BEGIN

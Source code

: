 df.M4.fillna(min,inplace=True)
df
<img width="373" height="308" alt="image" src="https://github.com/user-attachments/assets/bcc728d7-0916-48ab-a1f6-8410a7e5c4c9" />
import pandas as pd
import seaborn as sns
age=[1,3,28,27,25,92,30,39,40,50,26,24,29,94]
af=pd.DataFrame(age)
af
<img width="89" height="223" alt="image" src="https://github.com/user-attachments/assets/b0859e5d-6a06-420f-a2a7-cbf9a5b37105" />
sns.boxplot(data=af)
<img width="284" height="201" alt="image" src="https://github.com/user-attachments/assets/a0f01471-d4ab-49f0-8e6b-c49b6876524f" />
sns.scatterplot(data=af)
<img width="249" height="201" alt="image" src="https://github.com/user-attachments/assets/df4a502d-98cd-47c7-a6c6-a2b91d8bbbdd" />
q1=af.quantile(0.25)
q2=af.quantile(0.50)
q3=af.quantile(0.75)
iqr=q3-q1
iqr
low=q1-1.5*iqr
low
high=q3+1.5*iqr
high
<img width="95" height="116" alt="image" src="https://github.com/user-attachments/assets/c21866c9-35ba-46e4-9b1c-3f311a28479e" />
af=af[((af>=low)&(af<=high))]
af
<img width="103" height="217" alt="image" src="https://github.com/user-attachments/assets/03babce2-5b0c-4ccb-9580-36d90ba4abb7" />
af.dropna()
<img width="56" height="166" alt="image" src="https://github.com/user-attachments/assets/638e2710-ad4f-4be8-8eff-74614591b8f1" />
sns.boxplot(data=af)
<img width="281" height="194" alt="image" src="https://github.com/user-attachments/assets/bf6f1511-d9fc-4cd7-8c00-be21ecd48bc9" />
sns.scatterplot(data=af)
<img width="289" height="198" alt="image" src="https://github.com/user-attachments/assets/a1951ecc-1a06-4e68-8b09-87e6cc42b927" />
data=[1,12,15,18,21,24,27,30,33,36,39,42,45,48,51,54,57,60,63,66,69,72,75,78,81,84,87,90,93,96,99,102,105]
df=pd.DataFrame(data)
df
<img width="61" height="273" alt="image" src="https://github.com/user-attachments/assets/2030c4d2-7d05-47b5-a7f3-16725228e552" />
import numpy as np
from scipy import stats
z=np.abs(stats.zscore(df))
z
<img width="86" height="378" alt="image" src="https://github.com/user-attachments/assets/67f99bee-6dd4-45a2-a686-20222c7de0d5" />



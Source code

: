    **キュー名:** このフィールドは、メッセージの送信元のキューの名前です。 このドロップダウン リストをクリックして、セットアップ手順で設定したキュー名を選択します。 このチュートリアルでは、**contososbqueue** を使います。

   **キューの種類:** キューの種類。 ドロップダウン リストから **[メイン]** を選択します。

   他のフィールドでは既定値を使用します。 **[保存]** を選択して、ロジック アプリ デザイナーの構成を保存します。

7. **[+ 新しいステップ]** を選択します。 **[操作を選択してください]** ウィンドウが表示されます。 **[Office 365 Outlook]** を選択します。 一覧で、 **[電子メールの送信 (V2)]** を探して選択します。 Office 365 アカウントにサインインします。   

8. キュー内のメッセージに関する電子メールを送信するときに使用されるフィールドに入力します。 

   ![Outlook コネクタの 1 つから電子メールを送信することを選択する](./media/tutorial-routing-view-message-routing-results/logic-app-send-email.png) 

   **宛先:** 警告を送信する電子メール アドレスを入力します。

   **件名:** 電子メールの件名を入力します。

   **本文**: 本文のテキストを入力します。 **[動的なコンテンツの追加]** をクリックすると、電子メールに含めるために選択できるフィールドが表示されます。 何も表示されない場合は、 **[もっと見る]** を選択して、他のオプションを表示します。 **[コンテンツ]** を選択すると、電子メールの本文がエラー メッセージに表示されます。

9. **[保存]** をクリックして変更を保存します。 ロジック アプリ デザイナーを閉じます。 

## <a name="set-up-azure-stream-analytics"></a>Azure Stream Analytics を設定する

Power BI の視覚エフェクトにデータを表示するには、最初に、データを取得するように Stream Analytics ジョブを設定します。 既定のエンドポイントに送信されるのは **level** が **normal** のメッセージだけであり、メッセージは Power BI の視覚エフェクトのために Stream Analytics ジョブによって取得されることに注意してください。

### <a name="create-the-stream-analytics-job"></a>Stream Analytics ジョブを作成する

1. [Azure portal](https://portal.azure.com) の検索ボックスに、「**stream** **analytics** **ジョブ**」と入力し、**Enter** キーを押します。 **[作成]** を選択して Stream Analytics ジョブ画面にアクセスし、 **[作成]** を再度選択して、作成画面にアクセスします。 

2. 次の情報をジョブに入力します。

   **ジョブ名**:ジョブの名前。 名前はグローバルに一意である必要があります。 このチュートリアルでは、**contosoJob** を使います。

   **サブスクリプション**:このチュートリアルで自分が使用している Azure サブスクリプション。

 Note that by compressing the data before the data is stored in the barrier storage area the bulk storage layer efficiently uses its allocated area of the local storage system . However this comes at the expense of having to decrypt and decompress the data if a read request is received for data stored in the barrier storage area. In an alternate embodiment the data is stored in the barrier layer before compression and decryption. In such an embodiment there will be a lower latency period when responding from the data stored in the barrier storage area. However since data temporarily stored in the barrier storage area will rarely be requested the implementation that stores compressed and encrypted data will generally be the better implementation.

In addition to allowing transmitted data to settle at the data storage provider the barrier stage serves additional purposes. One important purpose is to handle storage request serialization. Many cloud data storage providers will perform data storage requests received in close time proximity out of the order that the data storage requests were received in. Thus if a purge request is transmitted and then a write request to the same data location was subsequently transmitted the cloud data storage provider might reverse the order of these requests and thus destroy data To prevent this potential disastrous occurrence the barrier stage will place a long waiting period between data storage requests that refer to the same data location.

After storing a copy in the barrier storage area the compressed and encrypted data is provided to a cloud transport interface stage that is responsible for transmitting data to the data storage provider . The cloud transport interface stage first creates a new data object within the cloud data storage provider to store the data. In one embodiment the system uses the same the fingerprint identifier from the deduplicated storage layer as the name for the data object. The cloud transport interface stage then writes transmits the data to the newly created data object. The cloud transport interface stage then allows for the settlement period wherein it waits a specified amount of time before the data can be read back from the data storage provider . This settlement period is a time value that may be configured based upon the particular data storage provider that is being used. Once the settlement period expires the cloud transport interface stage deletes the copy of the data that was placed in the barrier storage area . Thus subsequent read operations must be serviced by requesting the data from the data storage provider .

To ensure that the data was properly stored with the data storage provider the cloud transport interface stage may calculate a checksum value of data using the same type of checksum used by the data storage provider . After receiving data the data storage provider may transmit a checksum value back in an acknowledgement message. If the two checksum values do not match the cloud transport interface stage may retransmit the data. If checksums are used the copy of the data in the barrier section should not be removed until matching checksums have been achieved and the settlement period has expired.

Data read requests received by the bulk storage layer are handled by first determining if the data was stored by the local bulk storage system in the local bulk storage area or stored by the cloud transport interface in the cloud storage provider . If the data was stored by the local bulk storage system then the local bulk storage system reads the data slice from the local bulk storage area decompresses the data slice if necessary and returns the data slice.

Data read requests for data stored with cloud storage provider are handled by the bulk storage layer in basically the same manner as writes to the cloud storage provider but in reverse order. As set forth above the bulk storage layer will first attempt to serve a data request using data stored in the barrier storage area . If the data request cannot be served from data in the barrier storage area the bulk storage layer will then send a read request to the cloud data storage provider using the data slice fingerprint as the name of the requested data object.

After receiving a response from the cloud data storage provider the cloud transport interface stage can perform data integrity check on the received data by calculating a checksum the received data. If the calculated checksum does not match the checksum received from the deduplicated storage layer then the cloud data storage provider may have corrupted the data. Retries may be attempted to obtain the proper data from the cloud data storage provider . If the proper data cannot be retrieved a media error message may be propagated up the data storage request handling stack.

END

▶ [ASSIGNMENT]: Number of lines above that include "このチュートリアルでは": state it and nothing else.

▶ [REPLY TO THE EXERCISE]: 2